La enfermedad de Crohn y la Colitis Ulcerosa forman parte de lo que se denominan Enfermedades Inflamatorias Intestinales (EII). Ambas patologías son nuevas, crónicas, de causa desconocida, evolucionan en brotes de intensidad y duración variable y se manifiestan, principalmente, en jóvenes de ambos sexos.

En el origen de estas enfermedades están implicados factores genéticos que predisponen a sufrir estas patologías y, probablemente, infecciosos (microbacterias o virus) e inmunológicos, es decir, algún defecto en el correcto funcionamiento del organismo. Asimismo, existen factores que desencadenan las fases de actividad de la enfermedad como la dieta, el estrés, el cansancio, la ansiedad, y situaciones emocionales adversas, como la muerte de un familiar o la pérdida del puesto de trabajo.

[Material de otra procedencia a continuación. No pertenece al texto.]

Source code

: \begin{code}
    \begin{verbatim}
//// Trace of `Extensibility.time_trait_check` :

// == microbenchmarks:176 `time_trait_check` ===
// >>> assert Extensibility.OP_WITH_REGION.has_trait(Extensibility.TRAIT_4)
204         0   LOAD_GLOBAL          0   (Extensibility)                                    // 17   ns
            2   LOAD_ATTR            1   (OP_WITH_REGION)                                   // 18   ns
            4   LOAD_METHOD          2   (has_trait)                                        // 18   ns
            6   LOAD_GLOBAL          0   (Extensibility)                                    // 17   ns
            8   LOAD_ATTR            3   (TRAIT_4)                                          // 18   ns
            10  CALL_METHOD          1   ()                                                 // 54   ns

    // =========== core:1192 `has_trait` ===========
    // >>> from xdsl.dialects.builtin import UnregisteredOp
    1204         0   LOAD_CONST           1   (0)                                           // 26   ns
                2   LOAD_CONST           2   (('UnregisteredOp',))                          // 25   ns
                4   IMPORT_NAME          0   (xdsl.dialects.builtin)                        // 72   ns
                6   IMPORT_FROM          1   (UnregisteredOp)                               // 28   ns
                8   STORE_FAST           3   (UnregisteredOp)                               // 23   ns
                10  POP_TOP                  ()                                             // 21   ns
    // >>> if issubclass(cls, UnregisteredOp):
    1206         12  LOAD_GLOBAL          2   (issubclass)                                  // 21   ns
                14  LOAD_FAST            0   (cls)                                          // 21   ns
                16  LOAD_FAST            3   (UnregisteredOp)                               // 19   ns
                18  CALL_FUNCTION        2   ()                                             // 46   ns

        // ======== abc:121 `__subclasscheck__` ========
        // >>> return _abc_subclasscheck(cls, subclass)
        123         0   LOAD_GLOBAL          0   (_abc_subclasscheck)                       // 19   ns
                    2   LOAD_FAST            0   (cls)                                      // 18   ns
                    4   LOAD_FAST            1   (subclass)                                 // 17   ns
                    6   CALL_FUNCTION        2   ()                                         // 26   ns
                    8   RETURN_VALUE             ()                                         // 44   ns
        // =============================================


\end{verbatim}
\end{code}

Los síntomas de esta enfermedad son el dolor abdominal, las diarreas intensas y el estreñimiento, fisuras y úlceras en el ano, cansancio, depresión y pérdida de peso. Asimismo, existen otra serie de síntomas añadidos como la inflamación de los ojos, dolor de las articulaciones, trastornos dermatológicos, piedras en el riñón o la vesícula.

La dieta puede convertirse en la mejor aliada en el control de estas enfermedades ya que puede disminuir la gravedad de los brotes y aumenta la resistencia del organismo. sin embargo, también puede ser un desencadenante de los brotes, por lo que es importante conocer los alimentos que son perjudiciales y los que, por el contrario, previenen las crisis.

Características de una alimentación adecuada

Una dieta correcta debe cubrir las necesidades nutricionales del individuo y no ser irritante para el intestino. Por ello es importante adquirir unos conocimientos básicos de dietética.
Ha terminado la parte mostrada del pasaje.